Largest German TV Producer UFA to Restructure
The reshuffling will pool talent from the group’s various production operations, which are responsible for the local versions of "Idol" and "Farmer Wants A Wife," among others.
BERLIN – UFA, Germany’s largest television production company, has announced a major restructuring of its operations, which will see the group pool its creative talent for future development and production activities.
Under the new structure, UFA will split its operation into three umbrella divisions: Entertainment for TV variety and reality shows, such as the local versions of Farmer Wants A Wife and Idol; Daily Drama for soaps, including hit series Good Times, Bad Times; and Fiction, which will develop and produce films, series and TV movies.
UFA’s various production subsidiaries, including UFA Cinema, Teamworx and Grundy Light Entertainment, will continue to exist, but under the new structure, the various producers will work together instead of compete with each other. Producers from different subsidiaries will be grouped into separate creative teams to jointly develop programming.
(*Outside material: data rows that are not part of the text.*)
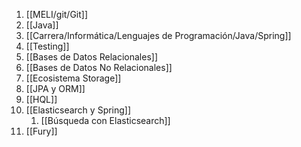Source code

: 1. [[MELI/git/Git]]
2. [[Java]]
3. [[Carrera/Informática/Lenguajes de Programación/Java/Spring]]
4. [[Testing]]
5. [[Bases de Datos Relacionales]] 
6. [[Bases de Datos No Relacionales]]
7. [[Ecosistema Storage]] 
8. [[JPA y ORM]] 
9. [[HQL]] 
10. [[Elasticsearch y Spring]] 
	1. [[Búsqueda con Elasticsearch]] 
11. [[Fury]] 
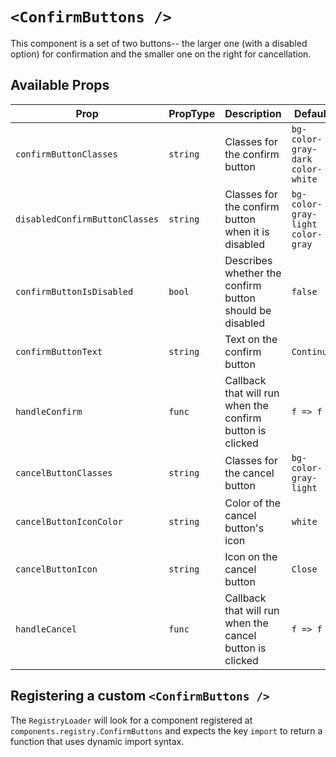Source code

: # `<ConfirmButtons />`

This component is a set of two buttons-- the larger one (with a disabled option) for confirmation and the smaller one on the right for cancellation.

## Available Props

| Prop                           | PropType | Description                                               | Default                          |
| ------------------------------ | -------- | --------------------------------------------------------- | -------------------------------- |
| `confirmButtonClasses`         | `string` | Classes for the confirm button                            | `bg-color-gray-dark color-white` |
| `disabledConfirmButtonClasses` | `string` | Classes for the confirm button when it is disabled        | `bg-color-gray-light color-gray` |
| `confirmButtonIsDisabled`      | `bool`   | Describes whether the confirm button should be disabled   | `false`                          |
| `confirmButtonText`            | `string` | Text on the confirm button                                | `Continue`                       |
| `handleConfirm`                | `func`   | Callback that will run when the confirm button is clicked | `f => f`                         |
| `cancelButtonClasses`          | `string` | Classes for the cancel button                             | `bg-color-gray-light`            |
| `cancelButtonIconColor`        | `string` | Color of the cancel button's icon                         | `white`                          |
| `cancelButtonIcon`             | `string` | Icon on the cancel button                                 | `Close`                          |
| `handleCancel`                 | `func`   | Callback that will run when the cancel button is clicked  | `f => f`                         |

## Registering a custom `<ConfirmButtons />`

The `RegistryLoader` will look for a component registered at `components.registry.ConfirmButtons` and expects the key `import` to return a function that uses dynamic import syntax.
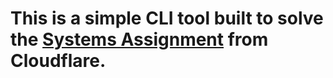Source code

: # This is a simple CLI tool built to solve the [Systems Assignment](https://github.com/cloudflare-hiring/cloudflare-2020-systems-engineering-assignment) from Cloudflare.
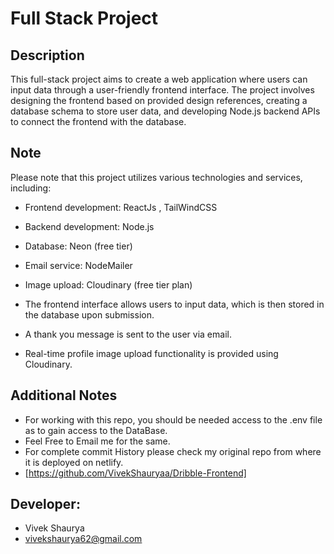 # Full Stack Project

## Description
This full-stack project aims to create a web application where users can input data through a user-friendly frontend interface. The project involves designing the frontend based on provided design references, creating a database schema to store user data, and developing Node.js backend APIs to connect the frontend with the database.

## Note
Please note that this project utilizes various technologies and services, including:
- Frontend development: ReactJs , TailWindCSS
- Backend development: Node.js
- Database: Neon (free tier)
- Email service: NodeMailer
- Image upload: Cloudinary (free tier plan)

- The frontend interface allows users to input data, which is then stored in the database upon submission.
- A thank you message is sent to the user via email.
- Real-time profile image upload functionality is provided using Cloudinary.

## Additional Notes
- For working with this repo, you should be needed access to the .env file as to gain access to the DataBase.
- Feel Free to Email me for the same.
- For complete commit History please check my original repo from where it is deployed on netlify.
- [https://github.com/VivekShauryaa/Dribble-Frontend] 


## Developer:
- Vivek Shaurya
- vivekshaurya62@gmail.com
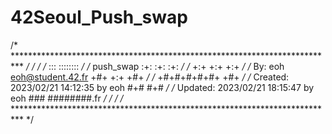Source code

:# 42Seoul_Push_swap

/* ************************************************************************** */
/*                                                                            */
/*                                                        :::      ::::::::   */
/*   push_swap                                          :+:      :+:    :+:   */
/*                                                    +:+ +:+         +:+     */
/*   By: eoh <eoh@student.42.fr>                    +#+  +:+       +#+        */
/*                                                +#+#+#+#+#+   +#+           */
/*   Created: 2023/02/21 14:12:35 by eoh               #+#    #+#             */
/*   Updated: 2023/02/21 18:15:47 by eoh              ###   ########.fr       */
/*                                                                            */
/* ************************************************************************** */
Before this, UFA subsidiaries often developed the same project in parallel, competing with one another for talent and resources.
“Internal competition between our production divisions worked well for many years,” UFA head Wolf Bauer told THR “but when we look at future challenges, producing programming across all platforms, it makes more sense to pool all the creative talent we have. The competition between ideas will continue, of course.”
In addition to the hundreds of hours of soaps, series and entertainment programming UFA divisions deliver for German TV every year, the group also makes high-end TV and cinema. Recent productions include the BAFTA-nominated miniseries The Sinking of the Laconia and The Physician, a big-budget adaptation of the Noah Gordon medieval bestseller The Physician starring Tom Payne, Stellan Skarsgard and Ben Kingsley, which is currently shooting.
UFA is part of global production powerhouse FremantleMedia, which in turn is controlled by German conglomorate Bertelsmann.